▸ Activity
Lines containing the word "label" are to be copied from the data below.

▸ Data for this exercise
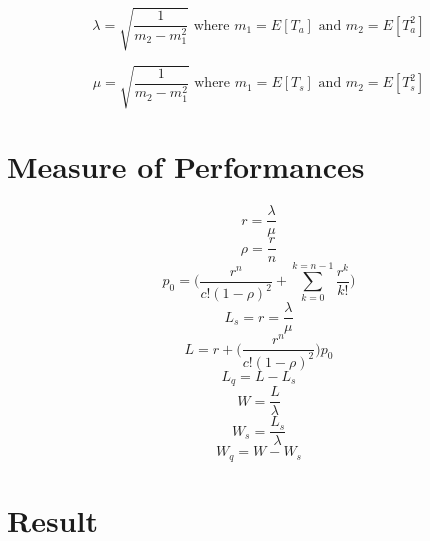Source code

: \documentclass{article}
\theoremstyle{definition}
\begin{document}
\begin{equation}
\lambda =\sqrt{\dfrac{1}{m_{2}-m_{1}^{2}}} \text{ where } m_{1}= E[T_{a}] \text{ and } m_{2}= E[T_{a}^{2}]
\end{equation}

\begin{equation}
\mu =\sqrt{\dfrac{1}{m_{2}-m_{1}^{2}}} \text{ where } m_{1}= E[T_{s}] \text{ and } m_{2}= E[T_{s}^{2}]
\end{equation}

\section{Measure of Performances}
\begin{equation}
r=\dfrac{\lambda}{\mu}
\end{equation}
\begin{equation}
\rho=\dfrac{r}{n}
\end{equation}
\begin{equation}
p_{0}=\bigg(\dfrac{r^{n}}{c!(1-\rho)^{2}}  + \sum_{k=0}^{k=n-1}\dfrac{r^{k}}{k!}\bigg) 
\end{equation}
\begin{equation}
L_{s}=r=\dfrac{\lambda}{\mu}
\end{equation}
\begin{equation}
L=r+ \bigg(\dfrac{r^{n}}{c!(1-\rho)^{2}}\bigg)p_{0}
\end{equation}
\begin{equation}
L_{q}=L-L_{s}
\end{equation}
\begin{equation}
W=\dfrac{L}{\lambda}
\end{equation}
\begin{equation}
W_{s}=\dfrac{L_{s}}{\lambda}
\end{equation}
\begin{equation}
W_{q}=W-W_{s}
\end{equation}


\section{Result}
\end{document}

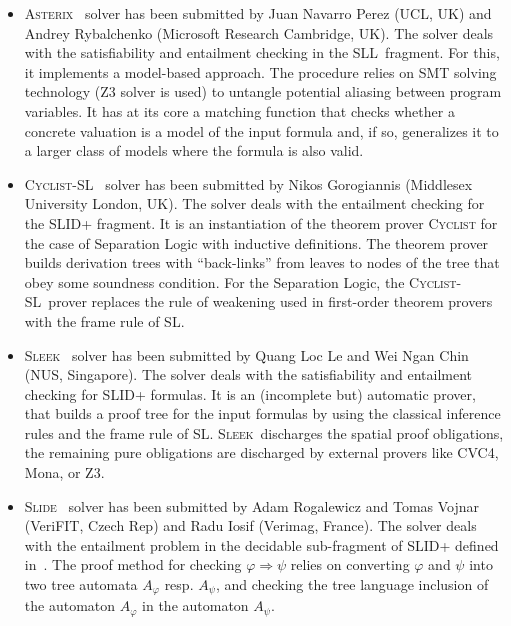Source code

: \documentclass[twoside,11pt]{article}
\newcommand{\limp}{\Rightarrow}
\newcommand{\SLRD}{\textsc{SLID}}
\newcommand{\SLL}{\textsc{SLL}}
\newcommand{\ASTERIX}{\textsc{Asterix}}
\newcommand{\CYCLIST}{\textsc{Cyclist-SL}}
\newcommand{\SLEEK}{\textsc{Sleek}}
\newcommand{\SLIDE}{\textsc{Slide}}
\begin{document}
\begin{itemize}
\item \ASTERIX~\cite{PerezR13} 
solver has been submitted by 
Juan Navarro Perez (UCL, UK) and 
Andrey Rybalchenko (Microsoft Research Cambridge, UK).
The solver deals with the satisfiability and entailment checking in the \SLL\ fragment.
For this, it implements a model-based approach.
The procedure relies on SMT solving technology (Z3 solver is used) to untangle potential aliasing between program variables. 
It has at its core a matching function that checks whether a concrete valuation is a model of the input formula and, if so, generalizes it to a larger class of models where the formula is also valid.  


\item \CYCLIST~\cite{BrotherstonGP12,CYCLISTsite}
solver has been submitted by 
Nikos Gorogiannis (Middlesex University London, UK).
The solver deals with the entailment checking for the \SLRD+ fragment.
It is an instantiation of the theorem prover \textsc{Cyclist} for the case of Separation Logic with inductive definitions. 
The theorem prover builds derivation trees with ``back-links'' from leaves to nodes of the tree that obey some soundness condition. 
For the Separation Logic, the \CYCLIST\ prover replaces the rule of weakening used in first-order theorem provers with the frame rule of SL.


\item \SLEEK~\cite{ChinDNQ12,SLEEKsite} 
solver has been submitted by 
Quang Loc Le and Wei Ngan Chin (NUS, Singapore).
The solver deals with the satisfiability and entailment checking for \SLRD+ formulas.
It is an (incomplete but) automatic prover, that builds a proof tree for the input formulas by using the classical inference rules and the frame rule of SL.
%
\SLEEK\ discharges the spatial proof obligations, the remaining pure obligations are discharged by external provers like CVC4, Mona, or Z3.


\item \SLIDE~\cite{IosifRV14,SLIDEsite} 
solver has been submitted by 
Adam Rogalewicz and Tomas Vojnar (VeriFIT, Czech Rep) and
Radu Iosif (Verimag, France).
The solver deals with the entailment problem in the decidable sub-fragment of \SLRD+ defined in~\cite{IosifRS13}.
The proof method for checking $\varphi\limp\psi$ relies on converting $\varphi$ and $\psi$ into two tree automata $A_\varphi$ resp. $A_\psi$, and checking
the tree language inclusion of the automaton $A_\varphi$ in the automaton $A_\psi$.



\end{itemize}
\end{document}
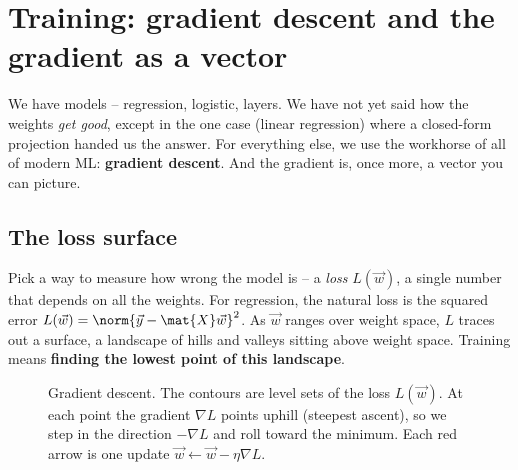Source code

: \section{Training: gradient descent and the gradient as a vector}
\label{ch34:gd}

We have models -- regression, logistic, layers. We have not yet said how the weights
\emph{get good}, except in the one case (linear regression) where a closed-form
projection handed us the answer. For everything else, we use the workhorse of all of
modern ML: \textbf{gradient descent}. And the gradient is, once more, a vector you can
picture.

\subsection{The loss surface}

Pick a way to measure how wrong the model is -- a \emph{loss} $L(\vec{w})$, a single
number that depends on all the weights. For regression, the natural loss is the squared
error $L(\vec{w})=\norm{\vec{y}-\mat{X}\vec{w}}^2$. As $\vec{w}$ ranges over weight space,
$L$ traces out a surface, a landscape of hills and valleys sitting above weight space.
Training means \textbf{finding the lowest point of this landscape}.

\begin{figure}[H]
\centering
{}
\caption{Gradient descent. The contours are level sets of the loss $L(\vec{w})$. At each
point the gradient $\nabla L$ points uphill (steepest ascent), so we step in the
direction $-\nabla L$ and roll toward the minimum. Each red arrow is one update
$\vec{w}\leftarrow\vec{w}-\eta\nabla L$.}
\label{ch34:fig-gd}
\end{figure}

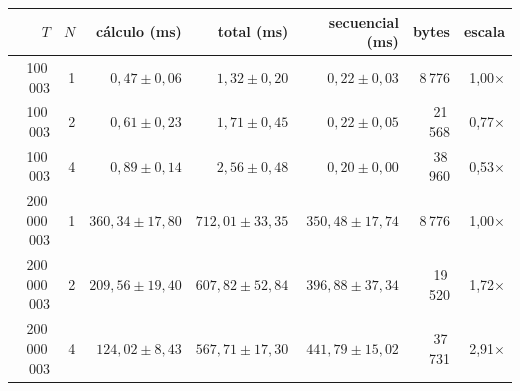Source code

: \begin{tabular}{@{}rrrrrrr@{}}
\toprule
$T$ & $N$ & cálculo (ms) & total (ms) & secuencial (ms) & bytes & escala \\
\midrule
100\,003 & 1 & $0,47 \pm 0,06$ & $1,32 \pm 0,20$ & $0,22 \pm 0,03$ & 8\,776 & 1,00$\times$ \\
100\,003 & 2 & $0,61 \pm 0,23$ & $1,71 \pm 0,45$ & $0,22 \pm 0,05$ & 21\,568 & 0,77$\times$ \\
100\,003 & 4 & $0,89 \pm 0,14$ & $2,56 \pm 0,48$ & $0,20 \pm 0,00$ & 38\,960 & 0,53$\times$ \\
200\,000\,003 & 1 & $360,34 \pm 17,80$ & $712,01 \pm 33,35$ & $350,48 \pm 17,74$ & 8\,776 & 1,00$\times$ \\
200\,000\,003 & 2 & $209,56 \pm 19,40$ & $607,82 \pm 52,84$ & $396,88 \pm 37,34$ & 19\,520 & 1,72$\times$ \\
200\,000\,003 & 4 & $124,02 \pm 8,43$ & $567,71 \pm 17,30$ & $441,79 \pm 15,02$ & 37\,731 & 2,91$\times$ \\
\bottomrule
\end{tabular}
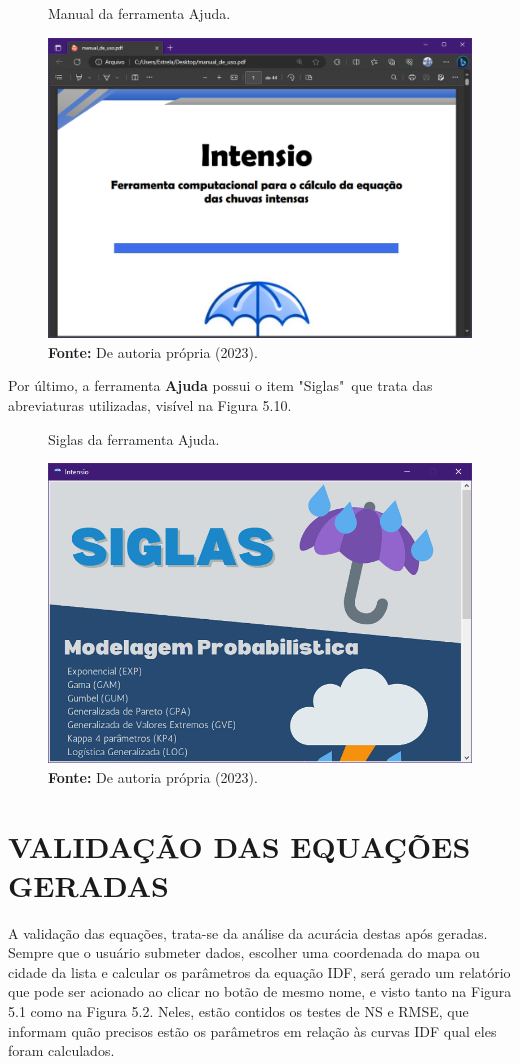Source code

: \begin{figure}[!ht]
	\centering
	\caption{Manual da ferramenta Ajuda.}
	\includegraphics[width=.7625\linewidth]{figuras/manual.png}
	\caption*{\textbf{Fonte:} De autoria própria (2023).}
	\label{fig:figuras/manual.png}
\end{figure}

Por último, a ferramenta \textbf{Ajuda} possui o item "Siglas"\ que trata das abreviaturas utilizadas, visível na Figura 5.10.

\begin{figure}[!ht]
	\centering
	\caption{Siglas da ferramenta Ajuda.}
	\includegraphics[width=.7625\linewidth]{figuras/siglas.png}
	\caption*{\textbf{Fonte:} De autoria própria (2023).}
	\label{fig:figuras/siglas.png}
\end{figure}

\newpage

\section{VALIDAÇÃO DAS EQUAÇÕES GERADAS}

A validação das equações, trata-se da análise da acurácia destas após geradas. Sempre que o usuário submeter dados, escolher uma coordenada do mapa ou cidade da lista e calcular os parâmetros da equação IDF, será gerado um relatório que pode ser acionado ao clicar no botão de mesmo nome, e visto tanto na Figura 5.1 como na Figura 5.2. Neles, estão contidos os testes de NS e RMSE, que informam quão precisos estão os parâmetros em relação às curvas IDF qual eles foram calculados.

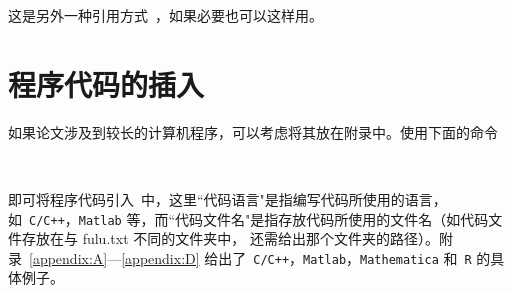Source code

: 这是另外一种引用方式~\cite{das}，如果必要也可以这样用。


\section{程序代码的插入}\label{sec:codeinludsion}如果论文涉及到较长的计算机程序，可以考虑将其放在附录中。使用下面的命令
\begin{verbatim}
        
\end{verbatim}
即可将程序代码引入~\CTeX 中，这里``代码语言"是指编写代码所使用的语言，如~{\tt C/C++}，{\tt Matlab} 等，而``代码文件名"是指存放代码所使用的文件名（如代码文件存放在与 fulu.txt 不同的文件夹中，
还需给出那个文件夹的路径）。附录~\ref{appendix:A}---\ref{appendix:D}
给出了~{\tt C/C++}，{\tt Matlab}，{\tt Mathematica} 和~{\tt R} 的具体例子。

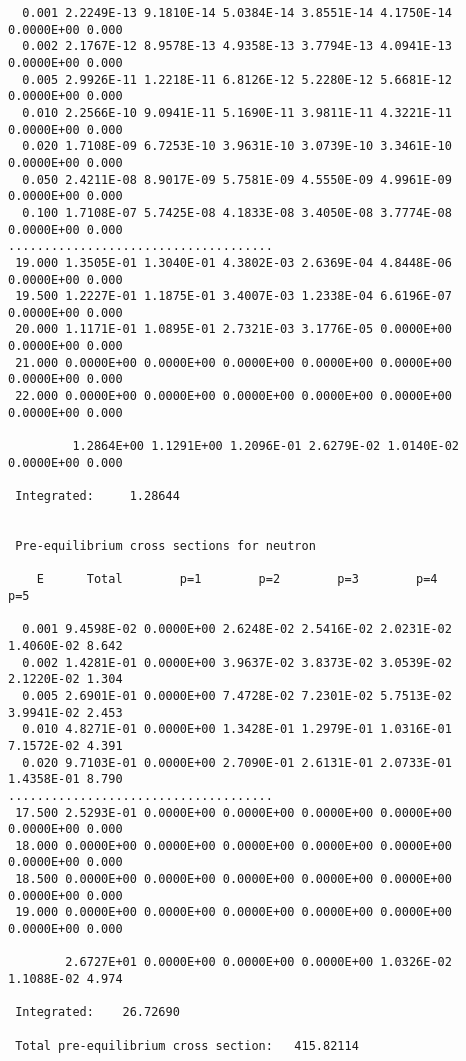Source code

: \begin{samplecase}
{\begin{verbatim}
  0.001 2.2249E-13 9.1810E-14 5.0384E-14 3.8551E-14 4.1750E-14 0.0000E+00 0.000
  0.002 2.1767E-12 8.9578E-13 4.9358E-13 3.7794E-13 4.0941E-13 0.0000E+00 0.000
  0.005 2.9926E-11 1.2218E-11 6.8126E-12 5.2280E-12 5.6681E-12 0.0000E+00 0.000
  0.010 2.2566E-10 9.0941E-11 5.1690E-11 3.9811E-11 4.3221E-11 0.0000E+00 0.000
  0.020 1.7108E-09 6.7253E-10 3.9631E-10 3.0739E-10 3.3461E-10 0.0000E+00 0.000
  0.050 2.4211E-08 8.9017E-09 5.7581E-09 4.5550E-09 4.9961E-09 0.0000E+00 0.000
  0.100 1.7108E-07 5.7425E-08 4.1833E-08 3.4050E-08 3.7774E-08 0.0000E+00 0.000
.....................................
 19.000 1.3505E-01 1.3040E-01 4.3802E-03 2.6369E-04 4.8448E-06 0.0000E+00 0.000
 19.500 1.2227E-01 1.1875E-01 3.4007E-03 1.2338E-04 6.6196E-07 0.0000E+00 0.000
 20.000 1.1171E-01 1.0895E-01 2.7321E-03 3.1776E-05 0.0000E+00 0.0000E+00 0.000
 21.000 0.0000E+00 0.0000E+00 0.0000E+00 0.0000E+00 0.0000E+00 0.0000E+00 0.000
 22.000 0.0000E+00 0.0000E+00 0.0000E+00 0.0000E+00 0.0000E+00 0.0000E+00 0.000

         1.2864E+00 1.1291E+00 1.2096E-01 2.6279E-02 1.0140E-02 0.0000E+00 0.000

 Integrated:     1.28644


 Pre-equilibrium cross sections for neutron

    E      Total        p=1        p=2        p=3        p=4        p=5        

  0.001 9.4598E-02 0.0000E+00 2.6248E-02 2.5416E-02 2.0231E-02 1.4060E-02 8.642
  0.002 1.4281E-01 0.0000E+00 3.9637E-02 3.8373E-02 3.0539E-02 2.1220E-02 1.304
  0.005 2.6901E-01 0.0000E+00 7.4728E-02 7.2301E-02 5.7513E-02 3.9941E-02 2.453
  0.010 4.8271E-01 0.0000E+00 1.3428E-01 1.2979E-01 1.0316E-01 7.1572E-02 4.391
  0.020 9.7103E-01 0.0000E+00 2.7090E-01 2.6131E-01 2.0733E-01 1.4358E-01 8.790
.....................................
 17.500 2.5293E-01 0.0000E+00 0.0000E+00 0.0000E+00 0.0000E+00 0.0000E+00 0.000
 18.000 0.0000E+00 0.0000E+00 0.0000E+00 0.0000E+00 0.0000E+00 0.0000E+00 0.000
 18.500 0.0000E+00 0.0000E+00 0.0000E+00 0.0000E+00 0.0000E+00 0.0000E+00 0.000
 19.000 0.0000E+00 0.0000E+00 0.0000E+00 0.0000E+00 0.0000E+00 0.0000E+00 0.000

        2.6727E+01 0.0000E+00 0.0000E+00 0.0000E+00 1.0326E-02 1.1088E-02 4.974

 Integrated:    26.72690

 Total pre-equilibrium cross section:   415.82114
\end{verbatim} } \renewcommand{\baselinestretch}{1.07}\small\normalsize
\end{samplecase}

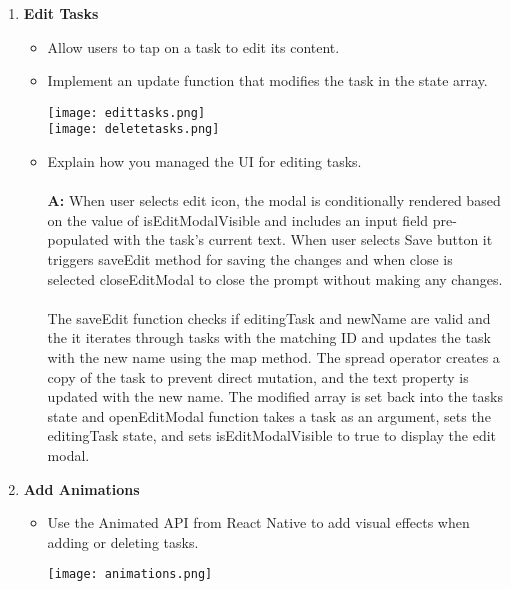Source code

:\documentclass{article}
\begin{document}
\begin{enumerate}
\begin{itemize}
                \end{itemize}
            \item \textbf{Edit Tasks}
                \begin{itemize}
                    \item Allow users to tap on a task to edit its content.
                    \item Implement an update function that modifies the task in the state array.
                     \begin{center}
                    \texttt{[image: edittasks.png]}\\
                      \texttt{[image: deletetasks.png]}\\
                    \end{center}
                    \item Explain how you managed the UI for editing tasks.\\
                    \\
                    \textbf{A:} When user selects edit icon, the modal is conditionally rendered based on the value of isEditModalVisible and includes an input field pre-populated with the task's current text. When user selects Save button it triggers  saveEdit method for saving the changes and when close is selected closeEditModal to close the prompt without making any changes.\\
                    \\
        The saveEdit function checks if editingTask and newName are valid and the it iterates through tasks with the matching ID and updates the task with the new name using the map method. The spread operator creates a copy of the task to prevent direct mutation, and the text property is updated with the new name. The modified array is set back into the tasks state and  openEditModal function takes a task as an argument, sets the editingTask state, and sets isEditModalVisible to true to display the edit modal. 
                \end{itemize}
            \item \textbf{Add Animations}
                \begin{itemize}
                    \item Use the Animated API from React Native to add visual effects when adding or deleting tasks.
                      \begin{center}
                      \texttt{[image: animations.png]}\\

\end{center}
\end{itemize}
\end{enumerate}
\end{document}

▸ Task response
\label{ch34:gd}
\label{ch34:fig-gd}
	\label{fig:figuras/manual.png}
	\label{fig:figuras/siglas.png}
\section{程序代码的插入}\label{sec:codeinludsion}如果论文涉及到较长的计算机程序，可以考虑将其放在附录中。使用下面的命令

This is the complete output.